Two thirds of all data centers have no plan or procedure in place to deal with cyber crime, AFCOM said in a status report called “The State of the Data Center” based on a survey of 358 data center managers from around the world.

More than 15 percent of the 358 data center managers said they have no plan in place for data backup and recovery, in the case of a power outage or natural disaster. In addition, 50 percent have no plan to replace damaged equipment after a disaster.

Bloomberg reported Wednesday that nation's highest electronic intelligence service, the National Security Agency, has joined a probe of the October cyber attack on Nasdaq OMX Group amid evidence the intrusion by hackers was more severe than first disclosed.

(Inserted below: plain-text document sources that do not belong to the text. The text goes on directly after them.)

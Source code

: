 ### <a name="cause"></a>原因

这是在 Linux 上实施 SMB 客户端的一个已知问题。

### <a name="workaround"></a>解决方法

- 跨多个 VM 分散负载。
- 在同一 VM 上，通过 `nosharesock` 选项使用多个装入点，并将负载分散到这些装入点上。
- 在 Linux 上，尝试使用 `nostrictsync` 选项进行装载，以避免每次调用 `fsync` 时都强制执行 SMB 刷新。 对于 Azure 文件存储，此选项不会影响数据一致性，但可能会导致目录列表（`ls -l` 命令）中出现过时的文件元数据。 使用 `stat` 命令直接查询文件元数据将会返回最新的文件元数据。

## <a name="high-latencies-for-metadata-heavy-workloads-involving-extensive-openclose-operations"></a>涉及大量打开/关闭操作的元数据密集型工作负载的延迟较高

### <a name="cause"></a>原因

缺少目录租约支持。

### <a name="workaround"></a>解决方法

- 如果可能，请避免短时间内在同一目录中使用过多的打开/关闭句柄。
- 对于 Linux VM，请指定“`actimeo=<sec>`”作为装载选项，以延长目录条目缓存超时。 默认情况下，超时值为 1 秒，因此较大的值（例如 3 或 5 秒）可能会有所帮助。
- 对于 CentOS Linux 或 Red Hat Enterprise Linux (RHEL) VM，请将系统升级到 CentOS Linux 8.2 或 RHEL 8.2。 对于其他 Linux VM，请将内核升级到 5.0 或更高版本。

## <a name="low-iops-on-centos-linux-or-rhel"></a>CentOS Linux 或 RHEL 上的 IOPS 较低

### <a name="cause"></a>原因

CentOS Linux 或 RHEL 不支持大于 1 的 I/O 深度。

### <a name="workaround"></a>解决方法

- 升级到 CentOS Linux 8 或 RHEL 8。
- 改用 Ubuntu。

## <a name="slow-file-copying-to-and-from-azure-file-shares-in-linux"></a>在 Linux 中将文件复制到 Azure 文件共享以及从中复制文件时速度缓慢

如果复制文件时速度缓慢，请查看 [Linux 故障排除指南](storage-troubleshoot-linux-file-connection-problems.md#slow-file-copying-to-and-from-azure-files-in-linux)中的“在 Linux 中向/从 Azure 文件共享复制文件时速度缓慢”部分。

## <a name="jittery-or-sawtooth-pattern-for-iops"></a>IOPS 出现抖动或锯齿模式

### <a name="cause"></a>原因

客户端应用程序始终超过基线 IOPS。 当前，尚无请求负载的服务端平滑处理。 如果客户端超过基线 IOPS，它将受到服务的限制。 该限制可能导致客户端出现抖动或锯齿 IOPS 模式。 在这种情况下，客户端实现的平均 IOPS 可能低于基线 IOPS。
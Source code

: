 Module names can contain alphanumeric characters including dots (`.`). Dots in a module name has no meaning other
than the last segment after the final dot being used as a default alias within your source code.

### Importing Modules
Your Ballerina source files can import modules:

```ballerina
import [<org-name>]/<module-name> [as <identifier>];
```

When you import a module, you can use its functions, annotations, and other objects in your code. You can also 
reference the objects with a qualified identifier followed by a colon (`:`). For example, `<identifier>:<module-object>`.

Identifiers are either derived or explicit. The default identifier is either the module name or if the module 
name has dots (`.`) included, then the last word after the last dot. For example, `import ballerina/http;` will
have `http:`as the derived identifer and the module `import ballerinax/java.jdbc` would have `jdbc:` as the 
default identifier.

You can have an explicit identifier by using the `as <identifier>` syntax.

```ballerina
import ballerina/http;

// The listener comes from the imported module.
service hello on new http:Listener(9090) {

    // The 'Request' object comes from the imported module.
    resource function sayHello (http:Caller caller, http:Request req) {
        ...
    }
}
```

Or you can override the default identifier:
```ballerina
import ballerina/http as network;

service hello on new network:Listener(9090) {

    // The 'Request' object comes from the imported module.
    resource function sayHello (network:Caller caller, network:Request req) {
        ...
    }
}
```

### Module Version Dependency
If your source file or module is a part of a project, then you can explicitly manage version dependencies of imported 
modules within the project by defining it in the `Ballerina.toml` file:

AFCOM said the survey is intended to reveal how data centers are adapting "to the most critical challenges, technologies and economic factors,'' including physical and logical security.

“When it comes to disaster recovery, the survey results are indicative of the investment activity we have seen in data centers throughout the recession — focus on immediate needs with business continuity and disaster recovery planning considered a luxury,” said Richard Sawyer, Worldwide Practice Leader, Critical Facilities Assurance at HP Critical Facility Services, and member of the Data Center Institute Board of Directors. “But now, with the regional disasters in Australia, New Zealand, and Japan, and the turmoil in the Middle East, we are reminded it is a management necessity to be prepared for anything.”

Other key findings:

  • Cloud computing increasing. Last year, only 14.9 percent of all data centers had implemented the technology. Today, that percentage has grown to 36.6 percent, with another 35.1 percent seriously considering it. AFCOM believes that cloud computing will continue on this trajectory for the next five years, with 80 to 90 percent of all data centers adopting some form of the cloud during that period.
  • Mainframes usage declining. While historically one of the most critical elements of any data center, today, mainframe usage continues to shrink. While AFCOM predicts mainframes will exist forever in some capacity, their prevalence has been severely diminished.
  • Web applications proliferate. In AFCOM’s survey, 86.6 percent of all respondents reported an increase in the number of web applications they are running today as compared to just three years ago.
  • Floor space up. Even in a down economy, data centers have been expanding in size with 44.2 percent occupying more floor space that they did three years ago. Another 49.4 percent are currently in the process of expanding or are planning to in the near future. Only 16.4 percent have downsized.
  • Green is good. While only 3.9 percent of respondents have implemented solar power in their data center, AFCOM feels this represents a trend towards integrating renewable energy as part of making more sustainable and energy efficient data centers. While the industry is certainly concerned with the environment, they look to greening as a great way to save substantial money now and even more as time goes on.
  • Biometrics popular. Security is always a top concern for data centers, but AFCOM’s survey found the growing use of biometric screening for authorization and access has grown, with a surprising 25 percent of facilities installing the technology to better protect their data centers.